Fundador da TUCCA, Sidnei Epelman celebra êxito da causa social e fala sobre perseverança: ‘O que adianta curar meia dúzia de pacientes? A gente tem que curar a dúzia toda e muito mais’
Associação para Crianças e Adolescentes com Câncer, na zona leste de São Paulo, atende anualmente cerca de 500 pessoas com olhar integral para toda a família
Reportagem: Marcella Franco
Imagens: Divulgação TUCCA
Da estação Itaquera do metrô até o Hospital Santa Marcelina são 39 minutos de caminhada. A distância de quase três quilômetros, que a princípio parece simples, pode virar um desafio para familiares que acompanham crianças em tratamento contra o câncer. O oncologista Sidnei Epelman sabe disso. E, porque quer garantir a efetividade absoluta da terapia que oferece no ambulatório da TUCCA, instalado dentro do hospital, o diretor da organização disponibiliza vans que buscam os pacientes e seus responsáveis direto no metrô.
TUCCA é a sigla pela qual a Associação para Crianças e Adolescentes com Câncer é mais conhecida desde a sua criação, em 1998. Ela surgiu de uma ideia de Sidnei e de sua mulher, a psicanalista Claudia Epelman (1959 - 2020), junto de médicos, pais de pacientes e representantes da sociedade civil que queriam elevar as taxas de cura e melhorar a qualidade de vida de crianças e jovens carentes com câncer, que não têm condições de pagar por um tratamento adequado. Por ano, passam por lá de 450 a 500 pacientes.

Do transporte aos remédios, tudo é gratuito na TUCCA. A escolha pela parceria com o Santa Marcelina Saúde, uma referência na zona leste de São Paulo, foi estratégica – até então, todos os centros especializados em oncologia pediátrica estavam localizados nas outras regiões, o que dificultava a vida de quem mora em uma das áreas mais carentes e de maior densidade demográfica da cidade.
Para garantir a sustentabilidade da associação, foram criados projetos em variadas áreas, como Chef pela Cura, Feijucca pela Cura, Bazar pela Cura e Corrida pela Cura. O Música pela Cura, que agora completa 25 anos de existência com quase 300 concertos, é sem dúvida o que conquistou mais destaque. Em 2024, a iniciativa recebeu o Prêmio Governador do Estado na categoria Instituição Cultural.

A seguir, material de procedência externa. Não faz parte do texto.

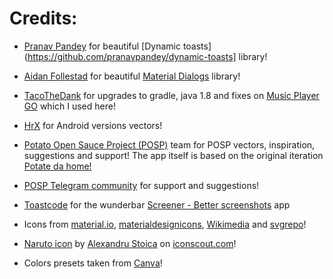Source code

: # Credits:

- [Pranav Pandey](https://github.com/pranavpandey) for beautiful [Dynamic toasts](https://github.com/pranavpandey/dynamic-toasts] library!

- [Aidan Follestad](https://github.com/afollestad) for beautiful [Material Dialogs](https://github.com/afollestad/material-dialogs/) library!

- [TacoTheDank](https://github.com/TacoTheDank) for upgrades to gradle, java 1.8 and fixes on [Music Player GO](https://github.com/enricocid/Music-Player-GO) which I used here!

- [HrX](https://github.com/HrX03) for Android versions vectors!

- [Potato Open Sauce Project (POSP)](https://potatoproject.co/) team for POSP vectors, inspiration, suggestions and support!
The app itself is based on the original iteration [Potate da home!](https://github.com/enricocid/PotateDaHome)

- [POSP Telegram community](https://t.me/SaucyPotatoesOfficial) for support and suggestions!

- [Toastcode](https://toastco.de/) for the wunderbar [Screener - Better screenshots](https://play.google.com/store/apps/details?id=de.toastcode.screener) app

- Icons from [material.io](https://material.io/resources/icons), [materialdesignicons](https://materialdesignicons.com/), [Wikimedia](https://commons.wikimedia.org/wiki/Main_Page) and [svgrepo](https://www.svgrepo.com)!

- [Naruto icon](https://iconscout.com/icon/naruto) by [Alexandru Stoica](https://iconscout.com/contributors/alexandru-stoica) on [iconscout.com](https://iconscout.com)!

- Colors presets taken from [Canva](https://www.canva.com/learn/100-color-combinations)!
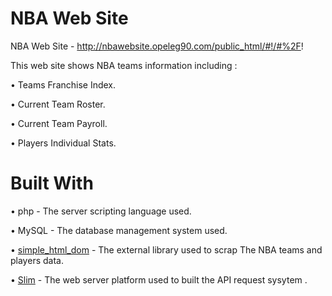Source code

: # NBA Web Site
NBA Web Site - http://nbawebsite.opeleg90.com/public_html/#!/#%2F!


This web site shows NBA teams information including :

•	Teams Franchise Index.

•	Current Team Roster.

•	Current Team Payroll.

•	Players Individual Stats. 

# Built With

• php - The server scripting language used.

• MySQL - The database management system used.

• [simple_html_dom](http://simplehtmldom.sourceforge.net/) - The external library used to scrap The NBA teams and players data.

• [Slim](https://www.slimframework.com/) - The web server platform used to built the API request sysytem .





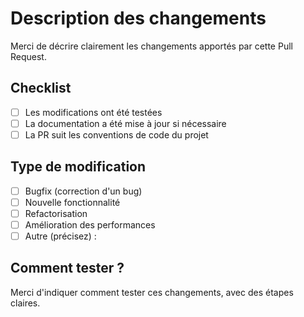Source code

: # Description des changements

Merci de décrire clairement les changements apportés par cette Pull Request.

## Checklist

- [ ] Les modifications ont été testées
- [ ] La documentation a été mise à jour si nécessaire
- [ ] La PR suit les conventions de code du projet

## Type de modification

- [ ] Bugfix (correction d'un bug)
- [ ] Nouvelle fonctionnalité
- [ ] Refactorisation
- [ ] Amélioration des performances
- [ ] Autre (précisez) :

## Comment tester ?

Merci d'indiquer comment tester ces changements, avec des étapes claires.
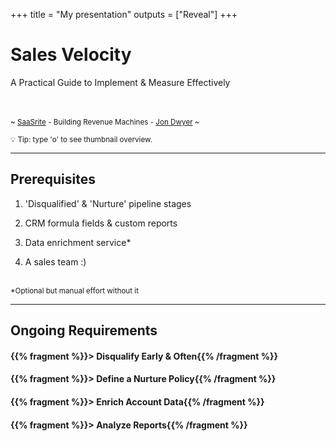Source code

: +++
title = "My presentation"
outputs = ["Reveal"]
+++

# Sales Velocity
A Practical Guide to Implement & Measure Effectively

<br><br>
<small>~ [SaaSrite](https://saasrite.com) - Building Revenue Machines - [Jon Dwyer](https://www.linkedin.com/in/jondwyer/) ~</small>

<small>💡 Tip: type 'o' to see thumbnail overview.</small>

---

## Prerequisites
 
1. 'Disqualified' & 'Nurture' pipeline stages

2. CRM formula fields & custom reports

3. Data enrichment service*

4. A sales team :)

<br>
<small>*Optional but manual effort without it</small>

---

## Ongoing Requirements

#### {{% fragment %}}> Disqualify Early & Often{{% /fragment %}}
#### {{% fragment %}}> Define a Nurture Policy{{% /fragment %}}
#### {{% fragment %}}> Enrich Account Data{{% /fragment %}}
#### {{% fragment %}}> Analyze Reports{{% /fragment %}}


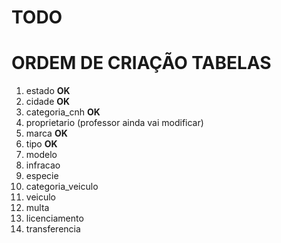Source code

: # TODO

# ORDEM DE CRIAÇÃO TABELAS
1. estado __OK__
2. cidade __OK__
3. categoria_cnh __OK__
4. proprietario (professor ainda vai modificar)
5. marca __OK__
6. tipo __OK__
7. modelo 
8. infracao
9. especie
10. categoria_veiculo
11. veiculo
12. multa
13. licenciamento
14. transferencia



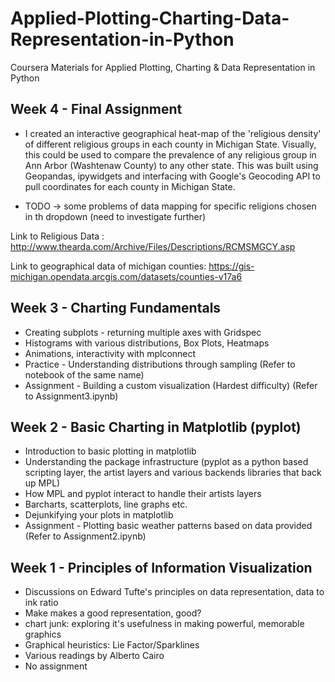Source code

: # Applied-Plotting-Charting-Data-Representation-in-Python
Coursera Materials for Applied Plotting, Charting &amp; Data Representation in Python 


## Week 4 - Final Assignment
- I created an interactive geographical heat-map of the 'religious density' of different religious groups in each county in Michigan State. Visually, this could be used to compare the prevalence of any religious group in Ann Arbor (Washtenaw County) to any other state. This was built using Geopandas, ipywidgets and interfacing with Google's Geocoding API to pull coordinates for each county in Michigan State. 

- TODO -> some problems of data mapping for specific religions chosen in th dropdown (need to investigate further)

Link to Religious Data : http://www.thearda.com/Archive/Files/Descriptions/RCMSMGCY.asp

Link to geographical data of michigan counties: https://gis-michigan.opendata.arcgis.com/datasets/counties-v17a6

## Week 3 - Charting Fundamentals 
- Creating subplots - returning multiple axes with Gridspec
- Histograms with various distributions, Box Plots, Heatmaps
- Animations, interactivity with mplconnect
- Practice - Understanding distributions through sampling (Refer to notebook of the same name)
- Assignment - Building a custom visualization (Hardest difficulty) (Refer to Assignment3.ipynb)

## Week 2 - Basic Charting in Matplotlib (pyplot)
- Introduction to basic plotting in matplotlib
- Understanding the package infrastructure (pyplot as a python based scripting layer, the artist layers and various backends libraries that back up MPL) 
- How MPL and pyplot interact to handle their artists layers 
- Barcharts, scatterplots, line graphs etc. 
- Dejunkifying your plots in matplotlib 
- Assignment - Plotting basic weather patterns based on data provided (Refer to Assignment2.ipynb)

## Week 1 - Principles of Information Visualization
- Discussions on Edward Tufte's principles on data representation, data to ink ratio
- Make makes a good representation, good? 
- chart junk: exploring it's usefulness in making powerful, memorable graphics 
- Graphical heuristics: Lie Factor/Sparklines
- Various readings by Alberto Cairo 
- No assignment
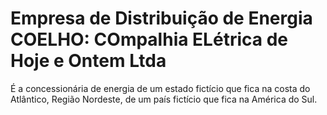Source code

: # Empresa de Distribuição de Energia COELHO: COmpalhia ELétrica de Hoje e Ontem Ltda

É a concessionária de energia de um estado fictício que fica na costa do Atlântico, Região
Nordeste, de um país fictício que fica na América do Sul. 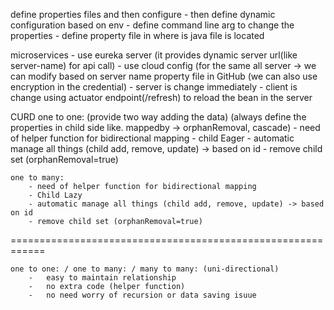 define properties files and then configure
    - then define dynamic configuration based on env
    - define command line arg to change the properties
    - define property file in where is java file is located


microservices
    - use eureka server (it provides dynamic server url(like server-name) for api call)
    - use cloud config (for the same all server -> we can modify based on server name property file in GitHub (we can also use encryption in the credential)
        - server is change immediately
        - client is change using actuator endpoint(/refresh) to reload the bean in the server


CURD
    one to one: (provide two way adding the data) (always define the properties in child side like. mappedby -> orphanRemoval, cascade)
        - need of helper function for bidirectional mapping
        - child Eager 
        - automatic manage all things (child add, remove, update) -> based on id
        - remove child set (orphanRemoval=true)

    one to many:
        - need of helper function for bidirectional mapping
        - Child Lazy
        - automatic manage all things (child add, remove, update) -> based on id
        - remove child set (orphanRemoval=true)


============================================================

    one to one: / one to many: / many to many: (uni-directional)
        -   easy to maintain relationship  
        -   no extra code (helper function) 
        -   no need worry of recursion or data saving isuue


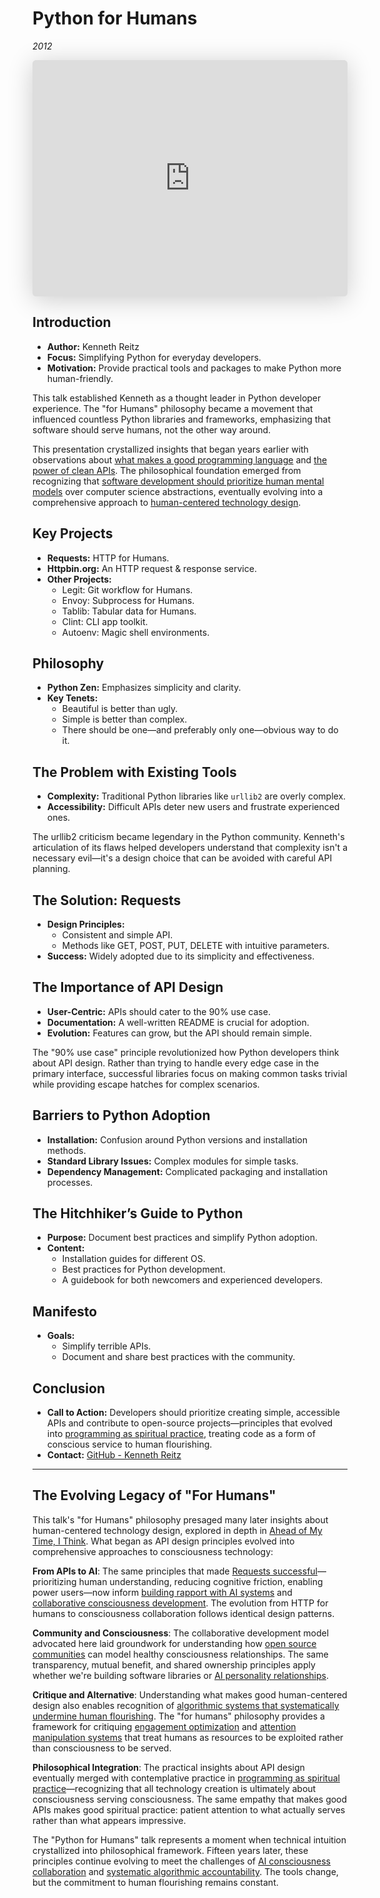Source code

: # Python for Humans
*2012*


<iframe class="speakerdeck-iframe" style="border: 0px; background: padding-box rgba(0, 0, 0, 0.1); margin: 0px; padding: 0px; border-radius: 6px; box-shadow: rgba(0, 0, 0, 0.2) 0px 5px 40px; width: 100%; height: auto; aspect-ratio: 560 / 420;" frameborder="0" src="https://speakerdeck.com/player/4f24d3a79a6510001f008836" title="Python for Humans" allowfullscreen="true" data-ratio="1.3333333333333333"></iframe>


## Introduction
- **Author:** Kenneth Reitz
- **Focus:** Simplifying Python for everyday developers.
- **Motivation:** Provide practical tools and packages to make Python more human-friendly.

<span class="sidenote">This talk established Kenneth as a thought leader in Python developer experience. The "for Humans" philosophy became a movement that influenced countless Python libraries and frameworks, emphasizing that software should serve humans, not the other way around.</span>

This presentation crystallized insights that began years earlier with observations about [what makes a good programming language](/essays/2009-01-whats_in_a_language) and [the power of clean APIs](/essays/2009-01-the_power_of_a_clean_api). The philosophical foundation emerged from recognizing that [software development should prioritize human mental models](/essays/2009-01-software_development_vs_computer_science) over computer science abstractions, eventually evolving into a comprehensive approach to [human-centered technology design](/themes/for-humans-philosophy).

## Key Projects
- **Requests:** HTTP for Humans.
- **Httpbin.org:** An HTTP request & response service.
- **Other Projects:**
  - Legit: Git workflow for Humans.
  - Envoy: Subprocess for Humans.
  - Tablib: Tabular data for Humans.
  - Clint: CLI app toolkit.
  - Autoenv: Magic shell environments.

## Philosophy
- **Python Zen:** Emphasizes simplicity and clarity.
- **Key Tenets:**
  - Beautiful is better than ugly.
  - Simple is better than complex.
  - There should be one—and preferably only one—obvious way to do it.

## The Problem with Existing Tools
- **Complexity:** Traditional Python libraries like `urllib2` are overly complex.
- **Accessibility:** Difficult APIs deter new users and frustrate experienced ones.

<span class="sidenote">The urllib2 criticism became legendary in the Python community. Kenneth's articulation of its flaws helped developers understand that complexity isn't a necessary evil—it's a design choice that can be avoided with careful API planning.</span>

## The Solution: Requests
- **Design Principles:**
  - Consistent and simple API.
  - Methods like GET, POST, PUT, DELETE with intuitive parameters.
- **Success:** Widely adopted due to its simplicity and effectiveness.

## The Importance of API Design
- **User-Centric:** APIs should cater to the 90% use case.
- **Documentation:** A well-written README is crucial for adoption.
- **Evolution:** Features can grow, but the API should remain simple.

<span class="sidenote">The "90% use case" principle revolutionized how Python developers think about API design. Rather than trying to handle every edge case in the primary interface, successful libraries focus on making common tasks trivial while providing escape hatches for complex scenarios.</span>

## Barriers to Python Adoption
- **Installation:** Confusion around Python versions and installation methods.
- **Standard Library Issues:** Complex modules for simple tasks.
- **Dependency Management:** Complicated packaging and installation processes.

## The Hitchhiker’s Guide to Python
- **Purpose:** Document best practices and simplify Python adoption.
- **Content:**
  - Installation guides for different OS.
  - Best practices for Python development.
  - A guidebook for both newcomers and experienced developers.

## Manifesto
- **Goals:**
  - Simplify terrible APIs.
  - Document and share best practices with the community.

## Conclusion
- **Call to Action:** Developers should prioritize creating simple, accessible APIs and contribute to open-source projects—principles that evolved into [programming as spiritual practice](/essays/2025-08-26-programming_as_spiritual_practice), treating code as a form of conscious service to human flourishing.
- **Contact:** [GitHub - Kenneth Reitz](https://github.com/kennethreitz)

---

## The Evolving Legacy of "For Humans"

This talk's "for Humans" philosophy presaged many later insights about human-centered technology design, explored in depth in [Ahead of My Time, I Think](/essays/2025-08-26-ahead_of_my_time_i_think). What began as API design principles evolved into comprehensive approaches to consciousness technology:

**From APIs to AI**: The same principles that made [Requests successful](/software/requests)—prioritizing human understanding, reducing cognitive friction, enabling power users—now inform [building rapport with AI systems](/essays/2025-08-26-building_rapport_with_your_ai) and [collaborative consciousness development](/essays/2025-08-26-digital_souls_in_silicon_bodies). The evolution from HTTP for humans to consciousness collaboration follows identical design patterns.

**Community and Consciousness**: The collaborative development model advocated here laid groundwork for understanding how [open source communities](/themes/open-source-and-community) can model healthy consciousness relationships. The same transparency, mutual benefit, and shared ownership principles apply whether we're building software libraries or [AI personality relationships](/artificial-intelligence/personalities/).

**Critique and Alternative**: Understanding what makes good human-centered design also enables recognition of [algorithmic systems that systematically undermine human flourishing](/themes/algorithmic-critique). The "for humans" philosophy provides a framework for critiquing [engagement optimization](/essays/2025-08-26-the_algorithm_eats_virtue) and [attention manipulation systems](/essays/2025-08-26-algorithmic_mental_health_crisis) that treat humans as resources to be exploited rather than consciousness to be served.

**Philosophical Integration**: The practical insights about API design eventually merged with contemplative practice in [programming as spiritual practice](/essays/2025-08-26-programming_as_spiritual_practice)—recognizing that all technology creation is ultimately about consciousness serving consciousness. The same empathy that makes good APIs makes good spiritual practice: patient attention to what actually serves rather than what appears impressive.

The "Python for Humans" talk represents a moment when technical intuition crystallized into philosophical framework. Fifteen years later, these principles continue evolving to meet the challenges of [AI consciousness collaboration](/essays/2025-08-27-from_http_to_consciousness) and [systematic algorithmic accountability](/themes/algorithmic-critique). The tools change, but the commitment to human flourishing remains constant.
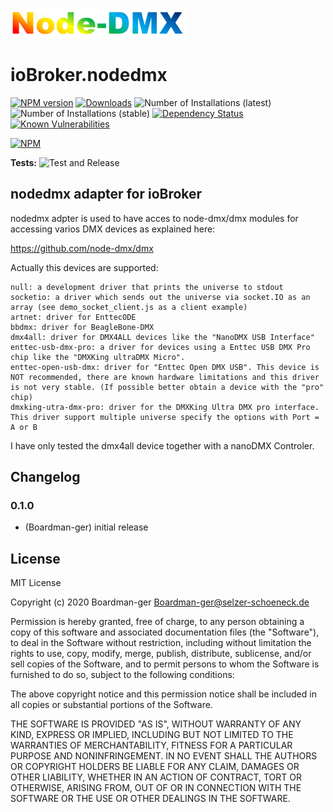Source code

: ![Logo](admin/nodedmx.png)
# ioBroker.nodedmx

[![NPM version](http://img.shields.io/npm/v/iobroker.nodedmx.svg)](https://www.npmjs.com/package/iobroker.nodedmx)
[![Downloads](https://img.shields.io/npm/dm/iobroker.nodedmx.svg)](https://www.npmjs.com/package/iobroker.nodedmx)
![Number of Installations (latest)](http://iobroker.live/badges/nodedmx-installed.svg)
![Number of Installations (stable)](http://iobroker.live/badges/nodedmx-stable.svg)
[![Dependency Status](https://img.shields.io/david/Boardman-ger/iobroker.nodedmx.svg)](https://david-dm.org/Boardman-ger/iobroker.nodedmx)
[![Known Vulnerabilities](https://snyk.io/test/github/Boardman-ger/ioBroker.nodedmx/badge.svg)](https://snyk.io/test/github/Boardman-ger/ioBroker.nodedmx)

[![NPM](https://nodei.co/npm/iobroker.nodedmx.png?downloads=true)](https://nodei.co/npm/iobroker.nodedmx/)

**Tests:** ![Test and Release](https://github.com/Boardman-ger/ioBroker.nodedmx/workflows/Test%20and%20Release/badge.svg)

## nodedmx adapter for ioBroker

nodedmx adpter is used to have acces to node-dmx/dmx modules for accessing varios DMX devices as explained here: 

https://github.com/node-dmx/dmx

Actually this devices are supported:

    null: a development driver that prints the universe to stdout
    socketio: a driver which sends out the universe via socket.IO as an array (see demo_socket_client.js as a client example)
    artnet: driver for EnttecODE
    bbdmx: driver for BeagleBone-DMX
    dmx4all: driver for DMX4ALL devices like the "NanoDMX USB Interface"
    enttec-usb-dmx-pro: a driver for devices using a Enttec USB DMX Pro chip like the "DMXKing ultraDMX Micro".
    enttec-open-usb-dmx: driver for "Enttec Open DMX USB". This device is NOT recommended, there are known hardware limitations and this driver is not very stable. (If possible better obtain a device with the "pro" chip)
    dmxking-utra-dmx-pro: driver for the DMXKing Ultra DMX pro interface. This driver support multiple universe specify the options with Port = A or B

I have only tested the dmx4all device together with a nanoDMX Controler.



## Changelog

### 0.1.0
* (Boardman-ger) initial release

## License
MIT License

Copyright (c) 2020 Boardman-ger <Boardman-ger@selzer-schoeneck.de>

Permission is hereby granted, free of charge, to any person obtaining a copy
of this software and associated documentation files (the "Software"), to deal
in the Software without restriction, including without limitation the rights
to use, copy, modify, merge, publish, distribute, sublicense, and/or sell
copies of the Software, and to permit persons to whom the Software is
furnished to do so, subject to the following conditions:

The above copyright notice and this permission notice shall be included in all
copies or substantial portions of the Software.

THE SOFTWARE IS PROVIDED "AS IS", WITHOUT WARRANTY OF ANY KIND, EXPRESS OR
IMPLIED, INCLUDING BUT NOT LIMITED TO THE WARRANTIES OF MERCHANTABILITY,
FITNESS FOR A PARTICULAR PURPOSE AND NONINFRINGEMENT. IN NO EVENT SHALL THE
AUTHORS OR COPYRIGHT HOLDERS BE LIABLE FOR ANY CLAIM, DAMAGES OR OTHER
LIABILITY, WHETHER IN AN ACTION OF CONTRACT, TORT OR OTHERWISE, ARISING FROM,
OUT OF OR IN CONNECTION WITH THE SOFTWARE OR THE USE OR OTHER DEALINGS IN THE
SOFTWARE.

Natural de Sorocaba, no interior paulista, Sidnei Epelman tem 67 anos, e desde os 23 trabalha com a oncologia pediátrica – antes da TUCCA, atendeu em uma clínica própria e em hospitais como Albert Einstein e A.C.Camargo. Nos anos 1990, atuou como visitante do National Cancer Institute (EUA).
“Lá em Washington eu tive pela primeira vez esse olhar de equidade. Entendi que não adianta você ter o conhecimento e não dar o acesso à população”, afirma. “O que adianta curar meia dúzia de pacientes? Adiantar, adianta, mas a gente tem que curar a dúzia toda e muito mais”. Leia abaixo a entrevista com o fundador da TUCCA.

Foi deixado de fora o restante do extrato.